Offshore clean energy products support the growth of the sector, and revenue from the chemical sector needs to be stabilized. We expect the clean energy sector to remain in a relatively rapid growth period (2023-26 revenue growth of 19%). Among them, on-hand orders for offshore clean energy will still increase 1.1 times year over year, and overall on-hand orders will increase 54% year over year to 16.6 billion yuan, which is enough to cover 90% of our predicted revenue for 2024. The gross margin of the 2024 sector is expected to be roughly flat year on year.
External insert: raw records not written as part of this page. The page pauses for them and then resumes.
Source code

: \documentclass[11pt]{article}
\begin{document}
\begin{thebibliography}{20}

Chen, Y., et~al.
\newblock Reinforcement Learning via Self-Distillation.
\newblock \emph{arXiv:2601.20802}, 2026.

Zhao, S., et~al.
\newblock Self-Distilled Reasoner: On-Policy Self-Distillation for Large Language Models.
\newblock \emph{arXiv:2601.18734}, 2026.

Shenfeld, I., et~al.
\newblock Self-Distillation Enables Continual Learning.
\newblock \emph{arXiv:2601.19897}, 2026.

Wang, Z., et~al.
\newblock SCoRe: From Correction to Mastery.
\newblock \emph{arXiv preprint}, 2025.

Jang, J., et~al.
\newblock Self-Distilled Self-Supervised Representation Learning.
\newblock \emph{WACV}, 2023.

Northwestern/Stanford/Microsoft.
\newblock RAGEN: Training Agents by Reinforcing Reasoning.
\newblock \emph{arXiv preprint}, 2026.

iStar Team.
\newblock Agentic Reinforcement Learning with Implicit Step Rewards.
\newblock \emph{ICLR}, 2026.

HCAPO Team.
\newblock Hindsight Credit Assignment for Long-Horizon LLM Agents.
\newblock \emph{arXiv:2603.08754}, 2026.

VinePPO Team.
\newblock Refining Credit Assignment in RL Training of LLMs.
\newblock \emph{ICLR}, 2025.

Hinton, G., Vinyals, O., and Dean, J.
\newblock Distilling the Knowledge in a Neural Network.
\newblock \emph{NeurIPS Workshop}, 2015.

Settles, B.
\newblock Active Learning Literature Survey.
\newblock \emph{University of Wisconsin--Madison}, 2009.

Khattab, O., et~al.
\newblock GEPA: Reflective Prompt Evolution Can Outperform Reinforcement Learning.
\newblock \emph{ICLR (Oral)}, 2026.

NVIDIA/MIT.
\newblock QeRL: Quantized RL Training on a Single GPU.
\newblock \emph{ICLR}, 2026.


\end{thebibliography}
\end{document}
In the hydrogen energy sector, management expects revenue to increase by 42% year on year to around 1 billion yuan in 2024, which is about double the increase compared to last year's guidelines and become conservative. We believe that part of the revenue should be distributed to joint ventures. As for last year's revenue in the chemical sector, which fell 16% year on year under the 2022 high base, we believe that the revenue side of this sector will still drop slightly by ~ 4% in 2024. Currently, the company's active orders in the chemical sector were only 1.1 billion yuan at the end of 2023, which is the valley of the past two years. Although the company can complete orders from order receipt to delivery within 1 month, we currently have no definite signs of a rebound in the sector's revenue.

Profit will continue to grow at a compound rate of 11% over the next 3 years, and there is still room for improvement in valuation. We have fine-tuned our 2024/25 earnings per share forecast of -0.1%/+0.9% to reflect more conservative gross profit margins for chemical/liquid foods and slightly slower revenue expectations for hydrogen products. The company's profit compound is currently forecast to grow by about 11% over the next 3 years. We are once again using the price-earnings ratio of 12.3 times 2024 as the company's valuation benchmark (average for the past 5 years), because the historical average over the past two years is sufficient to reflect the company's agreed valuation in the face of the rapid growth of the hydrogen energy sector. We have re-set the target price to HK$9.04 (previous value was HK$9.82) to maintain the purchase. Currently, we believe that the company's profit still depends on the growth of the clean energy sector. The catalyst is expected to stabilize revenue in the chemical sector or progress in new products/cooperation projects in the hydrogen energy sector during the year.